Castro (Chiloè) – Palafitos

Tra alterità e omologazione

Quando da Puerto Montt il bus Cruz del Sur arriva a Pargua, sulla carretera 5 Sur Panamericana  a nord est del canale di Chacao, il tempo rallenta. È il tempo lento del mare che segue i ritmi dell’Arcipelago di Chiloè, e della sua Isla Grande, per grandezza la seconda isola del Cile, dopo l’Isla Grande della Terra del Fuoco, e la quinta del Continente sudamericano.

Il bus pian piano viene parcheggiato su una chiatta, unico mezzo per colmare il breve tratto di mare che separa il continente da Chiloè. In poco più di mezz’ora si arriva a Chacao, avamposto nord orientale dell’isola.Siamo nella Regione de Los Lagos, tra il 41° e il 42° parallelo di latitudine Sud.

A Chiloè il tempo e lo spazio sono diversi, scanditi dallo svolazzare dei cahuiles, i gabbiani dalla testa nera che danno il nome all’arcipelago, dalla loro voce stridula, e dal vento, che libera il cielo dalle sue ricorrenti nubi.
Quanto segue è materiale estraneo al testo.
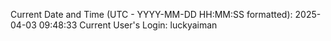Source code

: Current Date and Time (UTC - YYYY-MM-DD HH:MM:SS formatted): 2025-04-03 09:48:33
Current User's Login: luckyaiman
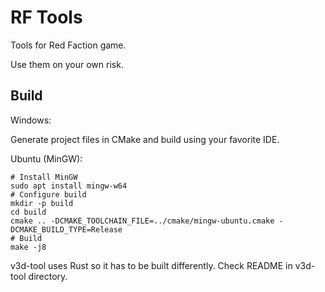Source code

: RF Tools
========

Tools for Red Faction game.

Use them on your own risk.

Build
-----

Windows:

Generate project files in CMake and build using your favorite IDE.

Ubuntu (MinGW):

    # Install MinGW
    sudo apt install mingw-w64
    # Configure build
    mkdir -p build
    cd build
    cmake .. -DCMAKE_TOOLCHAIN_FILE=../cmake/mingw-ubuntu.cmake -DCMAKE_BUILD_TYPE=Release
    # Build
    make -j8

v3d-tool uses Rust so it has to be built differently. Check README in v3d-tool directory.
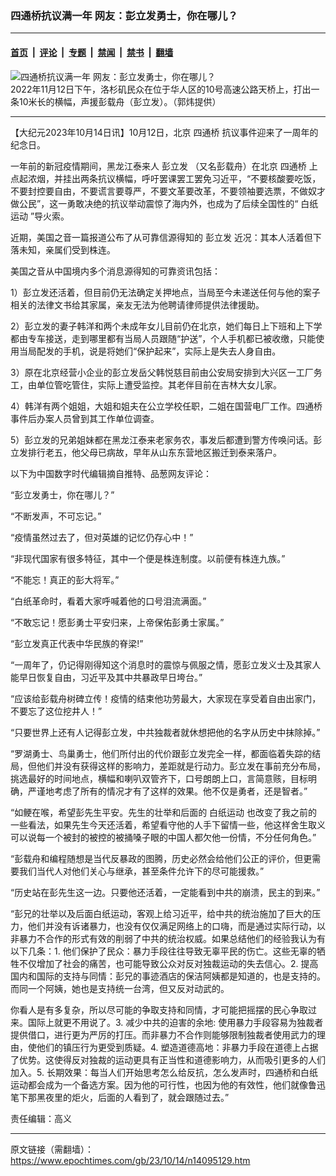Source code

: ### 四通桥抗议满一年 网友：彭立发勇士，你在哪儿？

---

#### [首页](../../../..?n14095129) &nbsp;|&nbsp; [评论](../../../../../epoch-comment?n14095129) &nbsp;|&nbsp; [专题](../../../../../epoch-special?n14095129) &nbsp;|&nbsp; [禁闻](../../../../../epoch-news?n14095129) &nbsp;|&nbsp; [禁书](../../../../../books?n14095129) &nbsp;|&nbsp; [翻墙](https://github.com/gfw-breaker/nogfw/blob/master/README.md?n14095129)


<div><img alt="四通桥抗议满一年 网友：彭立发勇士，你在哪儿？" class="attachment-djy_600_400 size-djy_600_400 wp-post-image" src="https://i.epochtimes.com/assets/uploads/2023/10/id14095148-5-4-.jpeg"/>
<div class="caption">
 2022年11月12日下午，洛杉矶民众在位于华人区的10号高速公路天桥上，打出一条10米长的横幅，声援彭载舟（彭立发）。（郭炜提供）
</div></div><hr/><div class="post_content" id="artbody" itemprop="articleBody">
 <!-- article content begin -->
 <p>
  【大纪元2023年10月14日讯】10月12日，北京
  <ok href="https://www.epochtimes.com/gb/tag/%E5%9B%9B%E9%80%9A%E6%A1%A5.html">
   四通桥
  </ok>
  抗议事件迎来了一周年的纪念日。
 </p>
 <p>
  一年前的新冠疫情期间，黑龙江泰来人
  <ok href="https://www.epochtimes.com/gb/tag/%E5%BD%AD%E7%AB%8B%E5%8F%91.html">
   彭立发
  </ok>
  （又名彭载舟）在北京
  <ok href="https://www.epochtimes.com/gb/tag/%E5%9B%9B%E9%80%9A%E6%A1%A5.html">
   四通桥
  </ok>
  上点起浓烟，并挂出两条抗议横幅，呼吁罢课罢工罢免习近平，“不要核酸要吃饭，不要封控要自由，不要谎言要尊严，不要文革要改革，不要领袖要选票，不做奴才做公民”，这一勇敢决绝的抗议举动震惊了海内外，也成为了后续全国性的“
  <ok href="https://www.epochtimes.com/gb/tag/%E7%99%BD%E7%BA%B8%E8%BF%90%E5%8A%A8.html">
   白纸运动
  </ok>
  ”导火索。
 </p>
 <p>
  近期，美国之音一篇报道公布了从可靠信源得知的
  <ok href="https://www.epochtimes.com/gb/tag/%E5%BD%AD%E7%AB%8B%E5%8F%91.html">
   彭立发
  </ok>
  近况：其本人活着但下落未知，亲属们受到株连。
 </p>
 <p>
  美国之音从中国境内多个消息源得知的可靠资讯包括：
 </p>
 <p>
  1）彭立发还活着，但目前仍无法确定关押地点，当局至今未递送任何与他的案子相关的法律文书给其家属，亲友无法为他聘请律师提供法律援助。
 </p>
 <p>
  2）彭立发的妻子韩洋和两个未成年女儿目前仍在北京，她们每日上下班和上下学都由专车接送，走到哪里都有当局人员跟随“护送”，个人手机都已被收缴，只能使用当局配发的手机，说是将她们“保护起来”，实际上是失去人身自由。
 </p>
 <p>
  3）原在北京经营小企业的彭立发岳父韩悦慈目前由公安局安排到大兴区一工厂务工，由单位管吃管住，实际上遭受监控。其老伴目前在吉林大女儿家。
 </p>
 <p>
  4）韩洋有两个姐姐，大姐和姐夫在公立学校任职，二姐在国营电厂工作。四通桥事件后办案人员曾到其工作单位调查。
 </p>
 <p>
  5）彭立发的兄弟姐妹都在黑龙江泰来老家务农，事发后都遭到警方传唤问话。彭立发排行老五，他父母已病故，早年从山东东营地区搬迁到泰来落户。
 </p>
 <p>
  以下为中国数字时代编辑摘自推特、品葱网友评论：
 </p>
 <p>
  “彭立发勇士，你在哪儿？”
 </p>
 <p>
  “不断发声，不可忘记。”
 </p>
 <p>
  “疫情虽然过去了，但对英雄的记忆仍存心中！”
 </p>
 <p>
  “非现代国家有很多特征，其中一个便是株连制度。以前便有株连九族。”
 </p>
 <p>
  “不能忘！真正的彭大将军。”
 </p>
 <p>
  “白纸革命时，看着大家呼喊着他的口号泪流满面。”
 </p>
 <p>
  “不敢忘记！愿彭勇士平安归来，上帝保佑彭勇士家属。”
 </p>
 <p>
  “彭立发真正代表中华民族的脊梁!”
 </p>
 <p>
  “一周年了，仍记得刚得知这个消息时的震惊与佩服之情，愿彭立发义士及其家人能早日恢复自由，习近平及其中共暴政早日垮台。”
 </p>
 <p>
  “应该给彭载舟树碑立传！疫情的结束他功劳最大，大家现在享受着自由出家门，不要忘了这位挖井人！”
 </p>
 <p>
  “只要世界上还有人记得彭立发，中共独裁者就休想把他的名字从历史中抹除掉。”
 </p>
 <p>
  “罗湖勇士、鸟巢勇士，他们所付出的代价跟彭立发完全一样，都面临着失踪的结局，但他们并没有获得这样的影响力，差距就是行动力。彭立发在事前充分布局，挑选最好的时间地点，横幅和喇叭双管齐下，口号朗朗上口，言简意赅，目标明确，严谨地考虑了所有的情况才有了这样的效果。他不仅是勇者，还是智者。”
 </p>
 <p>
  “如鲠在喉，希望彭先生平安。先生的壮举和后面的
  <ok href="https://www.epochtimes.com/gb/tag/%E7%99%BD%E7%BA%B8%E8%BF%90%E5%8A%A8.html">
   白纸运动
  </ok>
  也改变了我之前的一些看法，如果先生今天还活着，希望看守他的人手下留情一些，他这样舍生取义可以说每一个被封的被控的被捅嗓子眼的中国人都欠他一份情，不分任何角色。”
 </p>
 <p>
  “彭载舟和编程随想是当代反暴政的图腾，历史必然会给他们公正的评价，但更需要我们当代人对他们关心与继承，甚至条件允许下的尽可能援救。”
 </p>
 <p>
  “历史站在彭先生这一边。只要他还活着，一定能看到中共的崩溃，民主的到来。”
 </p>
 <p>
  “彭兄的壮举以及后面白纸运动，客观上给习近平，给中共的统治施加了巨大的压力，他们并没有诉诸暴力，也没有仅仅满足网络上的口嗨，而是通过实际行动，以非暴力不合作的形式有效的削弱了中共的统治权威。如果总结他们的经验我认为有以下几条：1. 他们保护了民众：暴力手段往往导致无辜平民的伤亡。这些无辜的牺牲不仅增加了社会的痛苦，也可能导致公众对反对独裁运动的失去信心。2. 提高国内和国际的支持与同情：彭兄的事迹酒店的保洁阿姨都是知道的，也是支持的。而同一个阿姨，她也是支持统一台湾，但又反对动武的。
 </p>
 <p>
  你看人是有多复杂，所以尽可能的争取支持和同情，才可能把摇摆的民心争取过来。国际上就更不用说了。3. 减少中共的迫害的余地: 使用暴力手段容易为独裁者提供借口，进行更为严厉的打压。而非暴力不合作则能够限制独裁者使用武力的理由，使他们的镇压行为更受到质疑。4. 塑造道德高地：非暴力手段在道德上占据了优势。这使得反对独裁的运动更具有正当性和道德影响力，从而吸引更多的人们加入。5. 长期效果：每当人们开始思考怎么给反抗，怎么发声时，四通桥和白纸运动都会成为一个备选方案。因为他的可行性，也因为他的有效性，他们就像鲁迅笔下那黑夜里的炬火，后面的人看到了，就会跟随过去。”
 </p>
 <p>
  责任编辑：高义
 </p>
 <!-- article content end -->
 <div id="below_article_ad">
 </div>
</div>


---

原文链接（需翻墙）：https://www.epochtimes.com/gb/23/10/14/n14095129.htm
Esiste una costante resistenziale dei chiloti verso la terraferma, e ciò ha caratterizzato la storia dei rapporti tra Chiloè e il Continente: quando, nel 1818, il Cile cacciò gli Spagnoli e conquistò l’indipendenza (allora apparteneva alla corona spagnola e dipendeva dal vicereame del Perù) le comunità chilote si schierarono con i Borboni, e a Chiloè resistette, fino al 1826, il Fuerte San Miguel de Agüi all’estremità orientale della penisola di Lacuy, l’ultimo baluardo spagnolo in Cile. Oggi il forte si può visitare ed è monumento nazionale

Fuerte San Miguel de Agüi

Da allora Chiloè è rimasta ai margini della vita della repubblica, una “terra altra”, con tradizioni, miti, misteri, arretratezza economica. Non stupisce dunque la diffidenza delle comunità locali alla costruzione di un ponte di due chilometri e mezzo, con progetti ormai esecutivi, che dovrebbe colmare la breve distanza tra il Continente e l’isola. La soluzione condivisa e partecipata del dilemma alterità – omologazione è all’ordine del giorno a Chiloè.

Del resto come dare torto ad una terra che, dagli anni trenta agli anni sessanta del secolo scorso, ha sofferto l’emigrazione verso il nord minerario e verso la Patagonia cilena e argentina per lavorare nelle grandi estancias dei grandi proprietari, gran parte europei, che allevavano gli ovini e si arricchivano con il commercio della lana e della carne? Come giustificare il disboscamento delle risorse forestali (boschi di alerce) che ancora oggi costituiscono un enorme patrimonio naturalistico e turistico? Come sopportare la svolta neoliberista del sanguinario dittatore Pinochet (1973), che ha aperto le porte alle multinazionali dell’allevamento intensivo dei salmoni, che hanno depauperato la ricchezza dei mari dell’arcipelago?

Nonostante tutto, se Chiloè non è il Paradiso, merita una visita, perché, come tutte le isole, conserva un suo particolare fascino, una sua forza ammaliatrice.

Arrivo e visite a Chiloè

Piove, nuvole basse incombono. All’orizzonte una leggera nebbiolina limita la vista. Mentre ci dirigiamo verso Castro, la capitale dell’arcipelago, il paesaggio brumoso, che scorre dal finestrino del bus, evoca alcune delle misteriose e inquietanti figure della mitologia chilota. Dal fitto del manto boscoso potrebbero apparire los brujos, gli stregoni volti al male e praticanti la magia nera, oppure la fiuda, la strega bassotta che provoca la sciatica nei malcapitati vittime del suo insaziabile appetito sessuale, così come dal mare imbronciato, che ogni tanto fa capolino lungo la strada, potrebbe spuntare El Caleuche, il vascello fantasma che fa sentire i suoni accattivanti di una festa a bordo, per catturare i naviganti incauti.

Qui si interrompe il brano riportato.